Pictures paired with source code
******
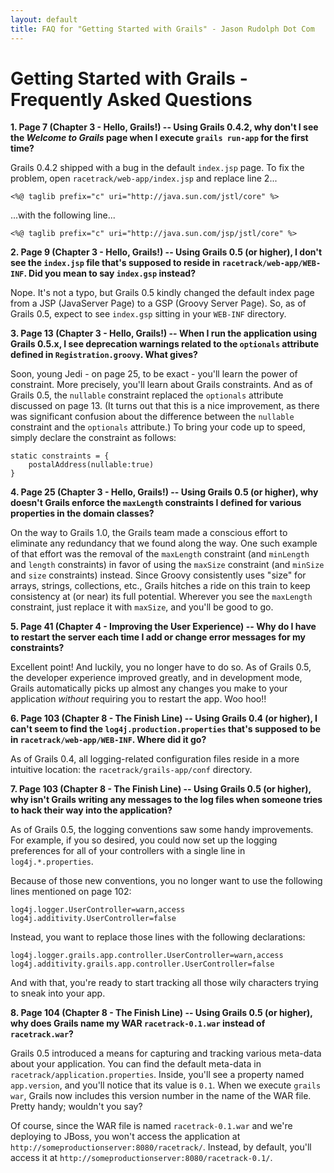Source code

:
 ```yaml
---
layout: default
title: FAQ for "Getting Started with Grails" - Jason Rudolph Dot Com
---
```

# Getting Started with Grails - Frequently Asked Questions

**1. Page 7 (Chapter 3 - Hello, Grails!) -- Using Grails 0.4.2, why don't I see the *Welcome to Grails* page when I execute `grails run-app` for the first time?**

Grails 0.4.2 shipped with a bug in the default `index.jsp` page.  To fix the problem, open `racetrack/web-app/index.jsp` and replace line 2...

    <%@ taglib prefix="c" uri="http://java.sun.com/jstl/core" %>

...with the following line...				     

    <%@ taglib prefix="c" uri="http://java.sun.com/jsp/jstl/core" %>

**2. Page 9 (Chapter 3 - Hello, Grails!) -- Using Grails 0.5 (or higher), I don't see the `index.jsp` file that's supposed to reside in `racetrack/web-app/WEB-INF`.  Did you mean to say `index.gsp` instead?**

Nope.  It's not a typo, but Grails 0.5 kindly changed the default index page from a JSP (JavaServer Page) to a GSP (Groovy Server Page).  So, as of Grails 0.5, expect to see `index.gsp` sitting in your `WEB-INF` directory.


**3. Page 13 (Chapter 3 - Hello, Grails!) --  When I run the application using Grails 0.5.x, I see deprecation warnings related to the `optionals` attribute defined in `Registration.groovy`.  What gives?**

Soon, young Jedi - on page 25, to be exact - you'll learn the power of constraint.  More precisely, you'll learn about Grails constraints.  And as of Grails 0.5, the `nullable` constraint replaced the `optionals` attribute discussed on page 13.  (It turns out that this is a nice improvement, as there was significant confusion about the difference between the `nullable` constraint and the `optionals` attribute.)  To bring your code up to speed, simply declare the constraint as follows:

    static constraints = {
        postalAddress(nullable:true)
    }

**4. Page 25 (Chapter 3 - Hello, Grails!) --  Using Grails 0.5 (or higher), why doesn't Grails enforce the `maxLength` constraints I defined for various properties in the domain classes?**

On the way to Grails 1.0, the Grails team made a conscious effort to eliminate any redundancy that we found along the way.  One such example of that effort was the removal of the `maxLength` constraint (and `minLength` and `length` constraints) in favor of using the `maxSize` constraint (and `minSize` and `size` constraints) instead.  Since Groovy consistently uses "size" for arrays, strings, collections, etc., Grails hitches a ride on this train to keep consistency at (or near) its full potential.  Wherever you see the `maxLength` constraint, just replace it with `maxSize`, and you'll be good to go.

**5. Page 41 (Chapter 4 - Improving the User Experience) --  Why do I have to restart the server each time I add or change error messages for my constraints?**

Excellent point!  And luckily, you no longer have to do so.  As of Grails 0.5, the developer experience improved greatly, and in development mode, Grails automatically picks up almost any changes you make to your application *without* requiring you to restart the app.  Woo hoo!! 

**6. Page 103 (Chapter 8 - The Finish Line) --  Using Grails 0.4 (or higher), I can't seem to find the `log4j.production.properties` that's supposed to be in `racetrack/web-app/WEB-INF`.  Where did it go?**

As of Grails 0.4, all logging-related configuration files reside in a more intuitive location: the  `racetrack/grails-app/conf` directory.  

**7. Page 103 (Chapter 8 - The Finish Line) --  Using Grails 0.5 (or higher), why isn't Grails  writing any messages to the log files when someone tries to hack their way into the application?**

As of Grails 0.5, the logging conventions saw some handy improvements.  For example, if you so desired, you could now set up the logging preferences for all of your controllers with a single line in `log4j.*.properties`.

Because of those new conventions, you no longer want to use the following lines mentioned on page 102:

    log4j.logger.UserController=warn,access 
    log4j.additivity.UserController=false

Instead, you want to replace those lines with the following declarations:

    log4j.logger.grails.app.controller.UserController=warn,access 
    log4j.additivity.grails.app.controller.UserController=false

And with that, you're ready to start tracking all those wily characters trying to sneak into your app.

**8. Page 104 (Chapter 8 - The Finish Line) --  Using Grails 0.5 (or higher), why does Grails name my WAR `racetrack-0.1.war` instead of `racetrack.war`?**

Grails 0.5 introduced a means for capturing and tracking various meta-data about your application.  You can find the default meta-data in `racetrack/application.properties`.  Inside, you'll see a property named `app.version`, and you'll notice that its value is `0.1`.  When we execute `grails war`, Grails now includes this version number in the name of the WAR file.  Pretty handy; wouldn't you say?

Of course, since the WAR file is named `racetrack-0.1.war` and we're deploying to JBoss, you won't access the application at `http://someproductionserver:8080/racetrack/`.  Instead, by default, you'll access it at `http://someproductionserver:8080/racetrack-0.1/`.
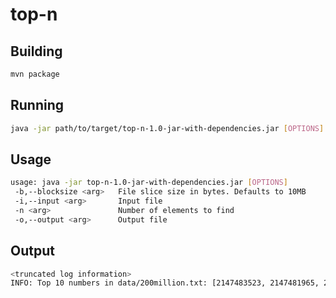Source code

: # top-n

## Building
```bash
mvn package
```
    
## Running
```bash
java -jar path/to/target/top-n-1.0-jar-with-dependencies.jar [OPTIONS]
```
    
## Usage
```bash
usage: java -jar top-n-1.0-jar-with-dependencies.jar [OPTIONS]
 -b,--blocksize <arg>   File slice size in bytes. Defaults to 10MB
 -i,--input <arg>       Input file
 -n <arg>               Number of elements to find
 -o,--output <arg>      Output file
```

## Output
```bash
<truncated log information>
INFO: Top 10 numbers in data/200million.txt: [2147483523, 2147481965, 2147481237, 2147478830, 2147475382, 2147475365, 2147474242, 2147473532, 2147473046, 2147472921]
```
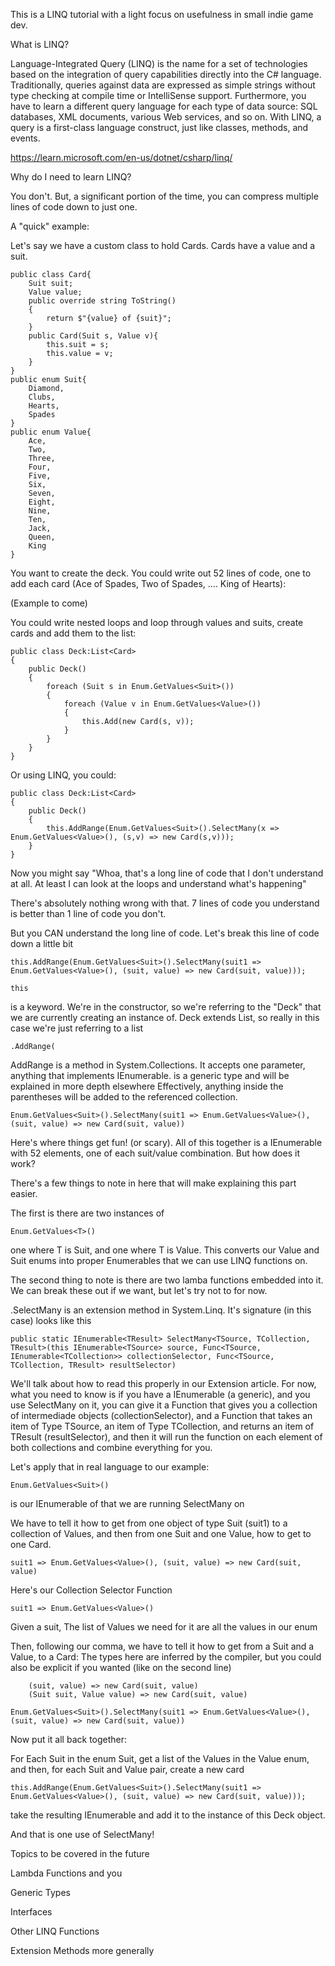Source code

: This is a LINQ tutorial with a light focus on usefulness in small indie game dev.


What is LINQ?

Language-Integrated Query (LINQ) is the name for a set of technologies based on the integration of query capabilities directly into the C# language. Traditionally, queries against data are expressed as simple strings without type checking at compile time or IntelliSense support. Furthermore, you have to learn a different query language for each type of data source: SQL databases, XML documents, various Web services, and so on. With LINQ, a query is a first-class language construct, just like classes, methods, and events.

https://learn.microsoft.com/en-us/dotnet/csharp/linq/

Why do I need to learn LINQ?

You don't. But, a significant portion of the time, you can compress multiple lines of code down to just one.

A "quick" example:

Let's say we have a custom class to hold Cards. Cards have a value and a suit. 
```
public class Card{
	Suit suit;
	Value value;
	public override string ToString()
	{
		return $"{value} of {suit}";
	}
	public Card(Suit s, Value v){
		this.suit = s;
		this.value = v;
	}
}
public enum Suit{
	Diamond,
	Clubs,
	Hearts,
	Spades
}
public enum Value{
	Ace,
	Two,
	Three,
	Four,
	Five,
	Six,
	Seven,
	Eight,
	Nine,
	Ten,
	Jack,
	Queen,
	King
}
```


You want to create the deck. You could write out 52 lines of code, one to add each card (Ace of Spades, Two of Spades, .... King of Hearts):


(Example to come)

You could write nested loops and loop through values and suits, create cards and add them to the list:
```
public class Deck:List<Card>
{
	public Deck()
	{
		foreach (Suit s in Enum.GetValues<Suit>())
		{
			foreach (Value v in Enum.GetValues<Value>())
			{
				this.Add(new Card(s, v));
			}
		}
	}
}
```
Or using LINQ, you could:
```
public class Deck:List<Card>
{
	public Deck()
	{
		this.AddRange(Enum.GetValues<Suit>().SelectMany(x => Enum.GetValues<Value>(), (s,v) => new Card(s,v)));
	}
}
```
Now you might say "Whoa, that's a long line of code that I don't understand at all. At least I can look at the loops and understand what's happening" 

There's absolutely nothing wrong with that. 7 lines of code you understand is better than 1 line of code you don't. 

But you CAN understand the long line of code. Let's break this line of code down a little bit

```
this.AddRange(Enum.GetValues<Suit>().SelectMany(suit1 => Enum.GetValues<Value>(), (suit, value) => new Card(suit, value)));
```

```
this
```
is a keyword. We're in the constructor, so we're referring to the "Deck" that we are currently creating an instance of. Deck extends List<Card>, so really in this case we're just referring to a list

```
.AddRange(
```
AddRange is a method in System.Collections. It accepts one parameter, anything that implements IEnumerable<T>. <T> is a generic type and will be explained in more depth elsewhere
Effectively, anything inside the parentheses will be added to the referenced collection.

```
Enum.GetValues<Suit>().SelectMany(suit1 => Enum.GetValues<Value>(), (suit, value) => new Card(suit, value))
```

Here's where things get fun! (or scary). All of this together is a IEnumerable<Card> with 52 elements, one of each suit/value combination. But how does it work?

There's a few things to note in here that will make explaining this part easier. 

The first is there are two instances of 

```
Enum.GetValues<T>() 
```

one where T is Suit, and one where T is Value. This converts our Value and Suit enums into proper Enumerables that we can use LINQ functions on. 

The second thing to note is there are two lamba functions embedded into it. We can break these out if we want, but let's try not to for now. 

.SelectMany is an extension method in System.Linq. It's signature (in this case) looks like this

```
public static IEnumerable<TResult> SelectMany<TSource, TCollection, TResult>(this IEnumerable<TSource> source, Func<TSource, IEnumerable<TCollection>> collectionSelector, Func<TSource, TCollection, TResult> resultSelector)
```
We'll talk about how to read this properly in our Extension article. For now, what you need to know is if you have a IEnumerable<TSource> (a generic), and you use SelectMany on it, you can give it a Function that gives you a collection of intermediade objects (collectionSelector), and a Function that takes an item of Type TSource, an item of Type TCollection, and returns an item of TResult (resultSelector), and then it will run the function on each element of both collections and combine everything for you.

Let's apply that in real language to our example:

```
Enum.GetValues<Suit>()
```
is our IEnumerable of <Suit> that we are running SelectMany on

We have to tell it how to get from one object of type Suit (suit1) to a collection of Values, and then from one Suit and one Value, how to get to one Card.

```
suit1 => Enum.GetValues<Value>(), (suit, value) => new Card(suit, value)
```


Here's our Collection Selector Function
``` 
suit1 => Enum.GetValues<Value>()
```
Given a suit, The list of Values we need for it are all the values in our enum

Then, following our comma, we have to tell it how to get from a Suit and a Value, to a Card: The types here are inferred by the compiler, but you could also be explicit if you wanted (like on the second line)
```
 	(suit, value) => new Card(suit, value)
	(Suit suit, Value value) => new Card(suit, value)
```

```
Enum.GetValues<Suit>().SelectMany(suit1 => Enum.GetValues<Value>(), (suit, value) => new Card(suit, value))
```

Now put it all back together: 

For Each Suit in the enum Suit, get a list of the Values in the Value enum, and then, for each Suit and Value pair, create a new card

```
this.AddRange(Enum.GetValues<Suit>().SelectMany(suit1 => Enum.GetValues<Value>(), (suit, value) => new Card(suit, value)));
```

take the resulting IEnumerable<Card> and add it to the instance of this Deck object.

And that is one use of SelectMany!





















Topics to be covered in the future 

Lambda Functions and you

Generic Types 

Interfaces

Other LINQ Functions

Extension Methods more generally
******
Description of the task ▸ From the data above, copy each line that holds "directory".

Your response ▸
Nope.  It's not a typo, but Grails 0.5 kindly changed the default index page from a JSP (JavaServer Page) to a GSP (Groovy Server Page).  So, as of Grails 0.5, expect to see `index.gsp` sitting in your `WEB-INF` directory.
As of Grails 0.4, all logging-related configuration files reside in a more intuitive location: the  `racetrack/grails-app/conf` directory.  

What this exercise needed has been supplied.